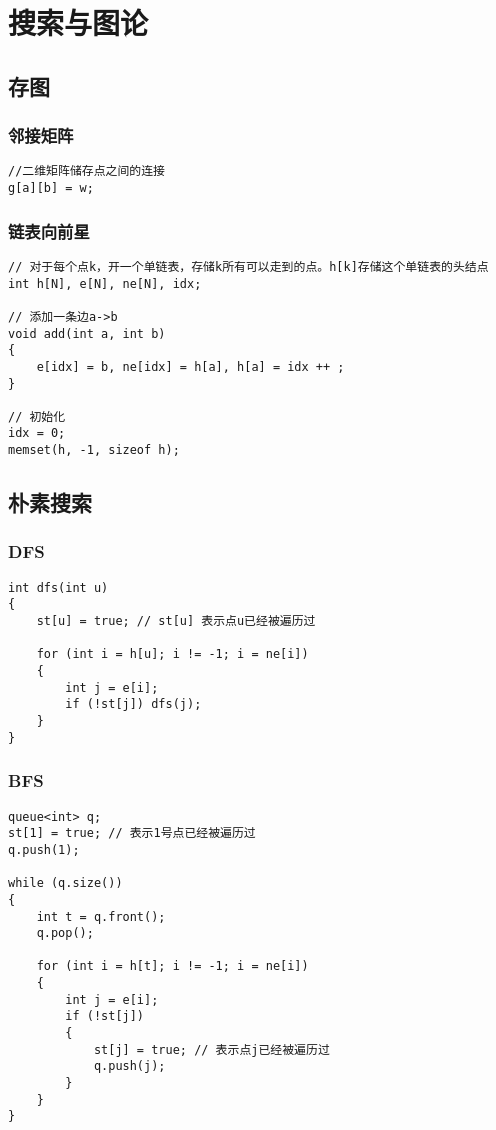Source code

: \documentclass[12pt,a4paper,UTF16]{ctexbook}
\theoremstyle{plain}
\begin{document}
\chapter{搜索与图论}
\section{存图}
\subsection{邻接矩阵}
\begin{lstlisting}
//二维矩阵储存点之间的连接
g[a][b] = w;
\end{lstlisting}
\subsection{链表向前星}
\begin{lstlisting}
// 对于每个点k，开一个单链表，存储k所有可以走到的点。h[k]存储这个单链表的头结点
int h[N], e[N], ne[N], idx;

// 添加一条边a->b
void add(int a, int b)
{
    e[idx] = b, ne[idx] = h[a], h[a] = idx ++ ;
}

// 初始化
idx = 0;
memset(h, -1, sizeof h);
\end{lstlisting}
\newpage
\section{朴素搜索}
\subsection{DFS}
\begin{lstlisting}
int dfs(int u)
{
    st[u] = true; // st[u] 表示点u已经被遍历过

    for (int i = h[u]; i != -1; i = ne[i])
    {
        int j = e[i];
        if (!st[j]) dfs(j);
    }
}
\end{lstlisting}
\subsection{BFS}
\begin{lstlisting}
queue<int> q;
st[1] = true; // 表示1号点已经被遍历过
q.push(1);

while (q.size())
{
    int t = q.front();
    q.pop();

    for (int i = h[t]; i != -1; i = ne[i])
    {
        int j = e[i];
        if (!st[j])
        {
            st[j] = true; // 表示点j已经被遍历过
            q.push(j);
        }
    }
}
\end{lstlisting}
\end{document}
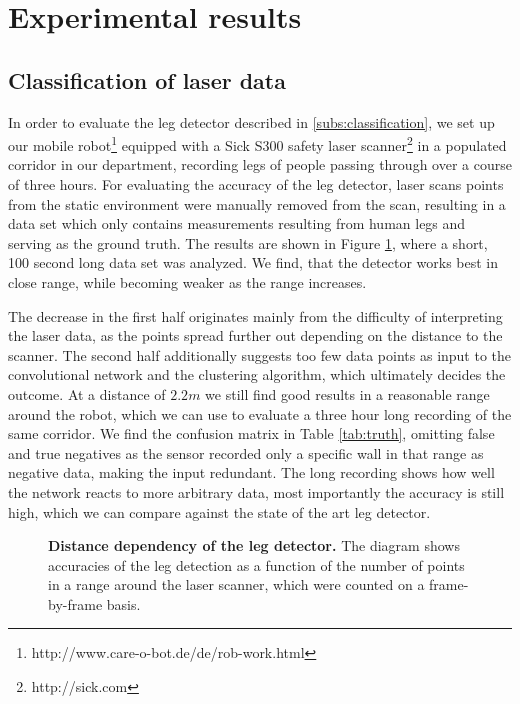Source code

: \section{Experimental results}
\label{sec:Experiment}

\subsection{Classification of laser data}

In order to evaluate the leg detector described in \ref{subs:classification}, we set up our mobile robot\footnote{http://www.care-o-bot.de/de/rob-work.html} equipped with a Sick S300 safety laser scanner\footnote{http://sick.com} in a populated corridor in our department, recording legs of people passing through over a course of three hours. 
For evaluating the accuracy of the leg detector, laser scans points from the static environment were manually removed from the scan, resulting in a data set which only contains measurements resulting from human legs and serving as the ground truth.
The results are shown in Figure \ref{fig:radius_detection}, where a short, 100 second long data set was analyzed.
We find, that the detector works best in close range, while becoming weaker as the range increases. 

The decrease in the first half originates mainly from the difficulty of interpreting the laser data, as the points spread further out depending on the distance to the scanner. The second half additionally suggests too few data points as input to the convolutional network and the clustering algorithm, which ultimately decides the outcome.
At a distance of $2.2 m$ we still find good results in a reasonable range around the robot, which we can use to evaluate a three hour long recording of the same corridor. We find the confusion matrix in Table \ref{tab:truth}, omitting false and true negatives as the sensor recorded only a specific wall in that range as negative data, making the input redundant. The long recording shows how well the network reacts to more arbitrary data, most importantly the accuracy is still high, which we can compare against the state of the art leg detector.

\begin{figure}
	\normalsize
	\begin{center}
		
	\end{center}
	\caption{\textbf{Distance dependency of the leg detector.} The diagram shows accuracies of the leg detection as a function of the number of points in a range around the laser scanner, which were counted on a frame-by-frame basis.}
	\label{fig:radius_detection}
\end{figure}

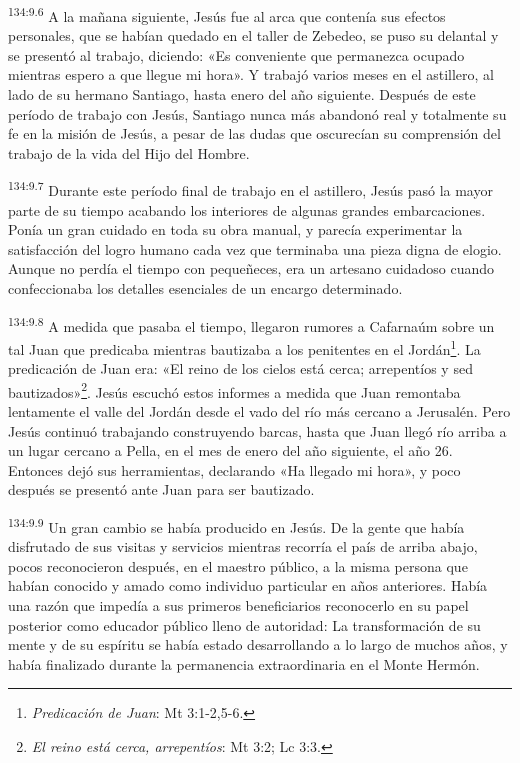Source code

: \par
\textsuperscript{134:9.6} A la mañana siguiente, Jesús fue al arca que contenía sus efectos personales, que se habían quedado en el taller de Zebedeo, se puso su delantal y se presentó al trabajo, diciendo: «Es conveniente que permanezca ocupado mientras espero a que llegue mi hora». Y trabajó varios meses en el astillero, al lado de su hermano Santiago, hasta enero del año siguiente. Después de este período de trabajo con Jesús, Santiago nunca más abandonó real y totalmente su fe en la misión de Jesús, a pesar de las dudas que oscurecían su comprensión del trabajo de la vida del Hijo del Hombre.

\par
\textsuperscript{134:9.7} Durante este período final de trabajo en el astillero, Jesús pasó la mayor parte de su tiempo acabando los interiores de algunas grandes embarcaciones. Ponía un gran cuidado en toda su obra manual, y parecía experimentar la satisfacción del logro humano cada vez que terminaba una pieza digna de elogio. Aunque no perdía el tiempo con pequeñeces, era un artesano cuidadoso cuando confeccionaba los detalles esenciales de un encargo determinado.

\par
\textsuperscript{134:9.8} A medida que pasaba el tiempo, llegaron rumores a Cafarnaúm sobre un tal Juan que predicaba mientras bautizaba a los penitentes en el Jordán\footnote{\textit{Predicación de Juan}: Mt 3:1-2,5-6.}. La predicación de Juan era: «El reino de los cielos está cerca; arrepentíos y sed bautizados»\footnote{\textit{El reino está cerca, arrepentíos}: Mt 3:2; Lc 3:3.}. Jesús escuchó estos informes a medida que Juan remontaba lentamente el valle del Jordán desde el vado del río más cercano a Jerusalén. Pero Jesús continuó trabajando construyendo barcas, hasta que Juan llegó río arriba a un lugar cercano a Pella, en el mes de enero del año siguiente, el año 26. Entonces dejó sus herramientas, declarando «Ha llegado mi hora», y poco después se presentó ante Juan para ser bautizado.

\par
\textsuperscript{134:9.9} Un gran cambio se había producido en Jesús. De la gente que había disfrutado de sus visitas y servicios mientras recorría el país de arriba abajo, pocos reconocieron después, en el maestro público, a la misma persona que habían conocido y amado como individuo particular en años anteriores. Había una razón que impedía a sus primeros beneficiarios reconocerlo en su papel posterior como educador público lleno de autoridad: La transformación de su mente y de su espíritu se había estado desarrollando a lo largo de muchos años, y había finalizado durante la permanencia extraordinaria en el Monte Hermón.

------------------------------------------------------------------------

WORK INSTRUCTION:
The records above should be reproduced exactly, with the pictures omitted.

SOLVED PROBLEM:
Source code

: \documentclass[12pt,a4paper,UTF16]{ctexbook}
\theoremstyle{plain}
\begin{document}
\chapter{搜索与图论}
\section{存图}
\subsection{邻接矩阵}
\begin{lstlisting}
//二维矩阵储存点之间的连接
g[a][b] = w;
\end{lstlisting}
\subsection{链表向前星}
\begin{lstlisting}
// 对于每个点k，开一个单链表，存储k所有可以走到的点。h[k]存储这个单链表的头结点
int h[N], e[N], ne[N], idx;

// 添加一条边a->b
void add(int a, int b)
{
    e[idx] = b, ne[idx] = h[a], h[a] = idx ++ ;
}

// 初始化
idx = 0;
memset(h, -1, sizeof h);
\end{lstlisting}
\newpage
\section{朴素搜索}
\subsection{DFS}
\begin{lstlisting}
int dfs(int u)
{
    st[u] = true; // st[u] 表示点u已经被遍历过

    for (int i = h[u]; i != -1; i = ne[i])
    {
        int j = e[i];
        if (!st[j]) dfs(j);
    }
}
\end{lstlisting}
\subsection{BFS}
\begin{lstlisting}
queue<int> q;
st[1] = true; // 表示1号点已经被遍历过
q.push(1);

while (q.size())
{
    int t = q.front();
    q.pop();

    for (int i = h[t]; i != -1; i = ne[i])
    {
        int j = e[i];
        if (!st[j])
        {
            st[j] = true; // 表示点j已经被遍历过
            q.push(j);
        }
    }
}
\end{lstlisting}
\end{document}
Source code

: \section{Experimental results}
\label{sec:Experiment}

\subsection{Classification of laser data}

In order to evaluate the leg detector described in \ref{subs:classification}, we set up our mobile robot\footnote{http://www.care-o-bot.de/de/rob-work.html} equipped with a Sick S300 safety laser scanner\footnote{http://sick.com} in a populated corridor in our department, recording legs of people passing through over a course of three hours. 
For evaluating the accuracy of the leg detector, laser scans points from the static environment were manually removed from the scan, resulting in a data set which only contains measurements resulting from human legs and serving as the ground truth.
The results are shown in Figure \ref{fig:radius_detection}, where a short, 100 second long data set was analyzed.
We find, that the detector works best in close range, while becoming weaker as the range increases. 

The decrease in the first half originates mainly from the difficulty of interpreting the laser data, as the points spread further out depending on the distance to the scanner. The second half additionally suggests too few data points as input to the convolutional network and the clustering algorithm, which ultimately decides the outcome.
At a distance of $2.2 m$ we still find good results in a reasonable range around the robot, which we can use to evaluate a three hour long recording of the same corridor. We find the confusion matrix in Table \ref{tab:truth}, omitting false and true negatives as the sensor recorded only a specific wall in that range as negative data, making the input redundant. The long recording shows how well the network reacts to more arbitrary data, most importantly the accuracy is still high, which we can compare against the state of the art leg detector.

\begin{figure}
	\normalsize
	\begin{center}
		
	\end{center}
	\caption{\textbf{Distance dependency of the leg detector.} The diagram shows accuracies of the leg detection as a function of the number of points in a range around the laser scanner, which were counted on a frame-by-frame basis.}
	\label{fig:radius_detection}
\end{figure}

Source code

: \par
\textsuperscript{134:9.6} A la mañana siguiente, Jesús fue al arca que contenía sus efectos personales, que se habían quedado en el taller de Zebedeo, se puso su delantal y se presentó al trabajo, diciendo: «Es conveniente que permanezca ocupado mientras espero a que llegue mi hora». Y trabajó varios meses en el astillero, al lado de su hermano Santiago, hasta enero del año siguiente. Después de este período de trabajo con Jesús, Santiago nunca más abandonó real y totalmente su fe en la misión de Jesús, a pesar de las dudas que oscurecían su comprensión del trabajo de la vida del Hijo del Hombre.

\par
\textsuperscript{134:9.7} Durante este período final de trabajo en el astillero, Jesús pasó la mayor parte de su tiempo acabando los interiores de algunas grandes embarcaciones. Ponía un gran cuidado en toda su obra manual, y parecía experimentar la satisfacción del logro humano cada vez que terminaba una pieza digna de elogio. Aunque no perdía el tiempo con pequeñeces, era un artesano cuidadoso cuando confeccionaba los detalles esenciales de un encargo determinado.

\par
\textsuperscript{134:9.8} A medida que pasaba el tiempo, llegaron rumores a Cafarnaúm sobre un tal Juan que predicaba mientras bautizaba a los penitentes en el Jordán\footnote{\textit{Predicación de Juan}: Mt 3:1-2,5-6.}. La predicación de Juan era: «El reino de los cielos está cerca; arrepentíos y sed bautizados»\footnote{\textit{El reino está cerca, arrepentíos}: Mt 3:2; Lc 3:3.}. Jesús escuchó estos informes a medida que Juan remontaba lentamente el valle del Jordán desde el vado del río más cercano a Jerusalén. Pero Jesús continuó trabajando construyendo barcas, hasta que Juan llegó río arriba a un lugar cercano a Pella, en el mes de enero del año siguiente, el año 26. Entonces dejó sus herramientas, declarando «Ha llegado mi hora», y poco después se presentó ante Juan para ser bautizado.

\par
\textsuperscript{134:9.9} Un gran cambio se había producido en Jesús. De la gente que había disfrutado de sus visitas y servicios mientras recorría el país de arriba abajo, pocos reconocieron después, en el maestro público, a la misma persona que habían conocido y amado como individuo particular en años anteriores. Había una razón que impedía a sus primeros beneficiarios reconocerlo en su papel posterior como educador público lleno de autoridad: La transformación de su mente y de su espíritu se había estado desarrollando a lo largo de muchos años, y había finalizado durante la permanencia extraordinaria en el Monte Hermón.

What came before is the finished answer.